Less than 4,000 tigers and around 2,800 Sumatran elephants remain in the wild. The number of Java rhinoceros are fast diminishing, and only 60 are left. All of these critically endangered species are in Asia. The illegal wildlife trade—the hunting of wild animals for their meat and body parts like the elephants’ ivory tusks, leopards’ skin and whiskers, and rhinoceros horns sold supposedly for medicinal, food or ornamental purposes—is causing this alarming rate of decrease, and the smuggling operations are believed to be based in this region.
ADB supports efforts to combat the illegal wildlife trade in its developing member countries via initiatives like the Law, Justice, and Development Program that facilitates the Asian Judges Network on the Environment. Through the Global Environment Facility’s Global Wildlife Program, ADB collaborates with WWF, the International Union for the Conservation of Nature and other agencies to promote nature-based tourism as well as agriculture, forestry and natural resources management projects that benefit local communities to protect wildlife. As a member of the Global Partnership on Wildlife Conservation and Crime Prevention for Sustainable Development, ADB also helps strengthen cooperation between development partners for biodiversity conservation.
While these efforts do slowly help restore populations of some of the endangered species, stopping the wildlife trade remains challenging for several reasons. First, wildlife protection laws and enforcement need strengthening to deter smugglers, for whom the huge profits outweigh the low penalties. For instance, 1 kg of ivory can fetch over $2,200, but in some Asian countries convicted poachers are sentenced to just one month in prison. Second, local authorities are often ill equipped to deal with transnational organized crime. A few park rangers with small handguns can face an army of smugglers armed with heavy weapons and night-vision goggles. Third, poverty lures people to commit wildlife crimes, and most local poachers are desperate for cash. Finally, consumer patterns have not changed, and many people still see a leopard-skin bag as a fashion statement, buy Bengal tigers as pets, and believe that rhino horns cure cancer. More information will help fight this crime.

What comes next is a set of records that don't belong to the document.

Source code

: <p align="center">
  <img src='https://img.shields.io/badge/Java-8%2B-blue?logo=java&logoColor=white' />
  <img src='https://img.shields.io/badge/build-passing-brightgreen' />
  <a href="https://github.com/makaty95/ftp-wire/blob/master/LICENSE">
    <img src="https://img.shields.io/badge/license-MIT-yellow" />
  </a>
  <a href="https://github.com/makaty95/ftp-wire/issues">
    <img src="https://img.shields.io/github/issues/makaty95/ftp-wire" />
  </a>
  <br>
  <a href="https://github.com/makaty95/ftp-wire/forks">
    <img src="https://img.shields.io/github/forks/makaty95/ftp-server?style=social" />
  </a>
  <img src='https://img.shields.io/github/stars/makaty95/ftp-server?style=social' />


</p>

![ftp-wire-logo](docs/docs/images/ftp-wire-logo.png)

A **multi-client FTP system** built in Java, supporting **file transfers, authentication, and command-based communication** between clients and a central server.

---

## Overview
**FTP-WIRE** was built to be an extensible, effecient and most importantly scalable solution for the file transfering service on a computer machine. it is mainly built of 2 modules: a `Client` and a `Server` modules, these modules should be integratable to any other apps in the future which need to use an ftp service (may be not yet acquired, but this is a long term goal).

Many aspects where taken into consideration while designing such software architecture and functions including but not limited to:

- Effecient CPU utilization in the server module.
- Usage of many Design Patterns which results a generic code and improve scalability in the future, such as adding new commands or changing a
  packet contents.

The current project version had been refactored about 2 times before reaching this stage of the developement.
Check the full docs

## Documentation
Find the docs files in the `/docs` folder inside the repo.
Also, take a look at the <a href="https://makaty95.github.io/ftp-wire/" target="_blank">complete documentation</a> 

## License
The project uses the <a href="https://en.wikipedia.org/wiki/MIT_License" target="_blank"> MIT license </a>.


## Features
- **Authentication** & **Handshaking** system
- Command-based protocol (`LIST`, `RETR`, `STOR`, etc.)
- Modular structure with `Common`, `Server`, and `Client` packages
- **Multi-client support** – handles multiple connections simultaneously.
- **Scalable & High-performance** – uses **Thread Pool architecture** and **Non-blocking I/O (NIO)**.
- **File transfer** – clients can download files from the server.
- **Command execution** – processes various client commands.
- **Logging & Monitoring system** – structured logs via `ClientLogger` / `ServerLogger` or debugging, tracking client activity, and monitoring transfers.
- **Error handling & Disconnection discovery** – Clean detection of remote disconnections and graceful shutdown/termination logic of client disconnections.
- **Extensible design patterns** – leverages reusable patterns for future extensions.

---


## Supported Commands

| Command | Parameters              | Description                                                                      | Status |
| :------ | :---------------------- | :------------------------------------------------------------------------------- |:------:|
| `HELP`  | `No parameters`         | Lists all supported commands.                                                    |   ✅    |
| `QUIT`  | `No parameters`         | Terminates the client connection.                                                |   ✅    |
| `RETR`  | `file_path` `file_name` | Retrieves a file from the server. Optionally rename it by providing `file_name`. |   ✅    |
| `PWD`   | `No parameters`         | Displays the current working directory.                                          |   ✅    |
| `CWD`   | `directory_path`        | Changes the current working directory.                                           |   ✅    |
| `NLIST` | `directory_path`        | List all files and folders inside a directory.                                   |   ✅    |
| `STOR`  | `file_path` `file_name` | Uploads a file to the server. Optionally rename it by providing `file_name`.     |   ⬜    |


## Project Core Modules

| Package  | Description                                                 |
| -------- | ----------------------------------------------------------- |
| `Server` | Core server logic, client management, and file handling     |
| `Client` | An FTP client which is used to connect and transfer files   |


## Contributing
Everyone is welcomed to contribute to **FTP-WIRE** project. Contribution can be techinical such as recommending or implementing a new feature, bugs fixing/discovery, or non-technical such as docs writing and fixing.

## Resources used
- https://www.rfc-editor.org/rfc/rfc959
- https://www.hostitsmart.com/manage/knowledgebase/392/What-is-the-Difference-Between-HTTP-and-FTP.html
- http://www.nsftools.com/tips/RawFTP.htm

Here are five ways you, as a member of civil society, can help combat the illegal wildlife trade:
- Be aware. Information today a just a click away. Learn more about the critically and endangered species, and understand the issues surrounding them.
- Educate your family and friends on wildlife protection laws in your country. Wildlife protection laws exist and are enforced in many countries like India, the Philippines, and Malaysia.
- Say no, and take action. Do not use products derived from wildlife trade. Check the ingredients of the products you buy, and make sure they are legally supplied. Do not buy products made from or formulated with wildlife body parts like ivory, fur, and shells. If you are buying pets, make sure they are legally documented.
- Report wildlife crimes to your local law enforcement agency. Download and use Wildlife Witness, the first smartphone app for global community action that allows residents of or travelers to Asia to easily report wildlife trade using a photo, pinning the incident’s exact location, and sending it to the illegal wildlife trade monitoring network TRAFFIC.
- Get involved. Donate to or join advocacies for tougher laws and policies against the perpetrators. Find time to share, like, and follow pro-wildlife advocacies on social media.
It is our responsibility too to protect wildlife and maintain the balance of nature.